## Exercise prompt:
Find all lines in the listing that include the word "deniskomrakov", then copy them.
________________
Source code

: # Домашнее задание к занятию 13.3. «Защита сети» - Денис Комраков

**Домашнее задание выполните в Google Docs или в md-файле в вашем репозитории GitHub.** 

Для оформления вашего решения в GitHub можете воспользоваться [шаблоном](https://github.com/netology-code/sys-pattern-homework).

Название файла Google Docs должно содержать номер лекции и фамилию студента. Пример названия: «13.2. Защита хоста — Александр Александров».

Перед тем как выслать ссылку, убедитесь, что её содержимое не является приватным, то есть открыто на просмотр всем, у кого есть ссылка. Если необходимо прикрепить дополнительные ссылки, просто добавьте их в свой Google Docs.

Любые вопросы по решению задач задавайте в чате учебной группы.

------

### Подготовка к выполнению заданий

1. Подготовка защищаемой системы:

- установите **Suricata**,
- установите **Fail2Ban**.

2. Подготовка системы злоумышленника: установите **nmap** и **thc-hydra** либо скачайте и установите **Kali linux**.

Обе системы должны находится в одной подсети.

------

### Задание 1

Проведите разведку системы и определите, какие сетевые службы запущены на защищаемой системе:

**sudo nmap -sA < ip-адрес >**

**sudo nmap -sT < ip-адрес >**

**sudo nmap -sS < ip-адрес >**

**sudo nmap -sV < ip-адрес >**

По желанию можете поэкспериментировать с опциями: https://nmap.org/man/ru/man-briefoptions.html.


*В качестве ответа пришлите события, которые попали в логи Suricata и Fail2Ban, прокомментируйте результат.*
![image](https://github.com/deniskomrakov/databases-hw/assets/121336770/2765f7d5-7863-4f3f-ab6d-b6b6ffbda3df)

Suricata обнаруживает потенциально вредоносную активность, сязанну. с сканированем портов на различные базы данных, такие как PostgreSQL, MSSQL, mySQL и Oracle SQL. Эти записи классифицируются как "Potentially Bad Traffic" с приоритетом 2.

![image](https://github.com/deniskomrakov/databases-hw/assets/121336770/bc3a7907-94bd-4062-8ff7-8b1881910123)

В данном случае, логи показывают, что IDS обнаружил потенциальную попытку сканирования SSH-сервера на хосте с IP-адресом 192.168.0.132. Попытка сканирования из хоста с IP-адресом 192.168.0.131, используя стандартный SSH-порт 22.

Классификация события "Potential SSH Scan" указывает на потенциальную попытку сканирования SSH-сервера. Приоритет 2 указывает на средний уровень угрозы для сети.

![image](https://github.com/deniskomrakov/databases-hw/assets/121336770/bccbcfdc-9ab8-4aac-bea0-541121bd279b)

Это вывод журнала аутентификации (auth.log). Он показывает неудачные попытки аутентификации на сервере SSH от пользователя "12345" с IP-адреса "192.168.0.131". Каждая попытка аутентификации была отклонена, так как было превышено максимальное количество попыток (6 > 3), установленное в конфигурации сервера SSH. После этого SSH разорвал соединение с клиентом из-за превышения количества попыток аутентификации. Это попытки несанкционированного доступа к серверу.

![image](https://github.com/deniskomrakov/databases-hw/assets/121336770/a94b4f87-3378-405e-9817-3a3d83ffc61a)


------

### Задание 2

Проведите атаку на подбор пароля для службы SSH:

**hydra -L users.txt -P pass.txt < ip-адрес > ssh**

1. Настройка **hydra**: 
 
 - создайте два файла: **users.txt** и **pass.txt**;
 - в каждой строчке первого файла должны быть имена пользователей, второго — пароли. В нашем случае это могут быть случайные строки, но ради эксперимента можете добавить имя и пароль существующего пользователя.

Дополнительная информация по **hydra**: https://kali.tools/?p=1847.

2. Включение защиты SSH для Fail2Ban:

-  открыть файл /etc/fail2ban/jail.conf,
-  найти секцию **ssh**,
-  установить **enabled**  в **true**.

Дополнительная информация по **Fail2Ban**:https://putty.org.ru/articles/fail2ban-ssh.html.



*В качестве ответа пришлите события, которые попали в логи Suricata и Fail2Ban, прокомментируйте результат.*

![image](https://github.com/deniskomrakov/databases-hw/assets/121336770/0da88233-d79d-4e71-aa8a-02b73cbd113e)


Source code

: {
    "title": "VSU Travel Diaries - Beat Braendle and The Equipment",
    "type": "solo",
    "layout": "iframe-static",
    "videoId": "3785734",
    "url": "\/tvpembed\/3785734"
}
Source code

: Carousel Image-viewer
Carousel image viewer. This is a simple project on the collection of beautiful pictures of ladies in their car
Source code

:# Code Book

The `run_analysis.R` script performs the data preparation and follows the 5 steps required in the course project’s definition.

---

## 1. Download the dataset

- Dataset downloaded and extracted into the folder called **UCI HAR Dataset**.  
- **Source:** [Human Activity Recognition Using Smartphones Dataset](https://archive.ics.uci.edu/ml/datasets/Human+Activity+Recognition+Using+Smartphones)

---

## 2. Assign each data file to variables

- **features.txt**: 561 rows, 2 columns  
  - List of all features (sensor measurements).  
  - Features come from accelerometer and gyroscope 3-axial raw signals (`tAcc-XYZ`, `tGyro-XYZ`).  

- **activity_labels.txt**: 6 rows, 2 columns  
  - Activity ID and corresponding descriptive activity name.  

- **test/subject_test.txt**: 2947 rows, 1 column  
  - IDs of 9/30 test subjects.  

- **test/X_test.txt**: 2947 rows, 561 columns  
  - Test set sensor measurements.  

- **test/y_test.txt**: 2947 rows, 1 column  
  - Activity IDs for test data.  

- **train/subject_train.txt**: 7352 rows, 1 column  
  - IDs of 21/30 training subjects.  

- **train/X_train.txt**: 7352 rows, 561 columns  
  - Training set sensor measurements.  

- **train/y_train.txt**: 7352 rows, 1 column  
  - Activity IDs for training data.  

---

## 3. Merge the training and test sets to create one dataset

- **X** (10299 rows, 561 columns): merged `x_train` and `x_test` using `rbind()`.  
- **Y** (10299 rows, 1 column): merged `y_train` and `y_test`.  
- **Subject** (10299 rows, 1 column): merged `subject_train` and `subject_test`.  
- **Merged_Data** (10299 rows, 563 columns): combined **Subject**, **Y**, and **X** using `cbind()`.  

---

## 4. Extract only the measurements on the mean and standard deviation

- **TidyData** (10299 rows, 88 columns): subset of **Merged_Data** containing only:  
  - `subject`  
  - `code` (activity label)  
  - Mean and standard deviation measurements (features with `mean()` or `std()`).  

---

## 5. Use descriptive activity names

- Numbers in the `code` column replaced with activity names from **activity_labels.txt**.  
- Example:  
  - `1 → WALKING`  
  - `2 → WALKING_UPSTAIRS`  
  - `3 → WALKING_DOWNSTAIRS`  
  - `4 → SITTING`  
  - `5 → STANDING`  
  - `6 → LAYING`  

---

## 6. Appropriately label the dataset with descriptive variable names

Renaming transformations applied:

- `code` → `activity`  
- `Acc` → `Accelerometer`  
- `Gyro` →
________________
## Response below:
![image](https://github.com/deniskomrakov/databases-hw/assets/121336770/2765f7d5-7863-4f3f-ab6d-b6b6ffbda3df)
![image](https://github.com/deniskomrakov/databases-hw/assets/121336770/bc3a7907-94bd-4062-8ff7-8b1881910123)
![image](https://github.com/deniskomrakov/databases-hw/assets/121336770/bccbcfdc-9ab8-4aac-bea0-541121bd279b)
![image](https://github.com/deniskomrakov/databases-hw/assets/121336770/a94b4f87-3378-405e-9817-3a3d83ffc61a)
![image](https://github.com/deniskomrakov/databases-hw/assets/121336770/0da88233-d79d-4e71-aa8a-02b73cbd113e)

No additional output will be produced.